# [Excerpted records]
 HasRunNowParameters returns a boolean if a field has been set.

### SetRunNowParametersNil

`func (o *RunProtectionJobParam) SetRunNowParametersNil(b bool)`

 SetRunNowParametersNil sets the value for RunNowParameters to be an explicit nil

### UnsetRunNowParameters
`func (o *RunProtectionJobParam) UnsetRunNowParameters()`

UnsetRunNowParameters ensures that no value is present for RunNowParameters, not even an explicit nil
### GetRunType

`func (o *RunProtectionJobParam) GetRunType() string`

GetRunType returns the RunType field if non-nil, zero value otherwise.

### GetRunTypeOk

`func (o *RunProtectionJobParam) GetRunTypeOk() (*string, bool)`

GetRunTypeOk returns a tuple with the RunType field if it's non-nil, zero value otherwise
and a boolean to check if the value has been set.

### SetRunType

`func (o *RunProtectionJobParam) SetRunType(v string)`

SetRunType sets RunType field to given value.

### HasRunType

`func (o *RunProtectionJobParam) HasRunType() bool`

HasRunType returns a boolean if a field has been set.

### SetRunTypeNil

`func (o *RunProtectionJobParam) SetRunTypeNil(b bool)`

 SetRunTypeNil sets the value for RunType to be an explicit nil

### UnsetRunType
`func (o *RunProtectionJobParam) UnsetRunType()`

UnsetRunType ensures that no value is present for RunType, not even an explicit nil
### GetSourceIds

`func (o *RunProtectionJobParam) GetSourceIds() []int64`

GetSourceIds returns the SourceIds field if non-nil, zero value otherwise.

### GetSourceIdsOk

# [Requirement]
Nothing in the data above may be skipped; repeat it all exactly.

# [The completed task]
 HasRunNowParameters returns a boolean if a field has been set.

### SetRunNowParametersNil

`func (o *RunProtectionJobParam) SetRunNowParametersNil(b bool)`

 SetRunNowParametersNil sets the value for RunNowParameters to be an explicit nil

### UnsetRunNowParameters
`func (o *RunProtectionJobParam) UnsetRunNowParameters()`

UnsetRunNowParameters ensures that no value is present for RunNowParameters, not even an explicit nil
### GetRunType

`func (o *RunProtectionJobParam) GetRunType() string`

GetRunType returns the RunType field if non-nil, zero value otherwise.

### GetRunTypeOk

`func (o *RunProtectionJobParam) GetRunTypeOk() (*string, bool)`

GetRunTypeOk returns a tuple with the RunType field if it's non-nil, zero value otherwise
and a boolean to check if the value has been set.

### SetRunType

`func (o *RunProtectionJobParam) SetRunType(v string)`

SetRunType sets RunType field to given value.

### HasRunType

`func (o *RunProtectionJobParam) HasRunType() bool`

HasRunType returns a boolean if a field has been set.

### SetRunTypeNil

`func (o *RunProtectionJobParam) SetRunTypeNil(b bool)`

 SetRunTypeNil sets the value for RunType to be an explicit nil

### UnsetRunType
`func (o *RunProtectionJobParam) UnsetRunType()`

UnsetRunType ensures that no value is present for RunType, not even an explicit nil
### GetSourceIds

`func (o *RunProtectionJobParam) GetSourceIds() []int64`

GetSourceIds returns the SourceIds field if non-nil, zero value otherwise.

### GetSourceIdsOk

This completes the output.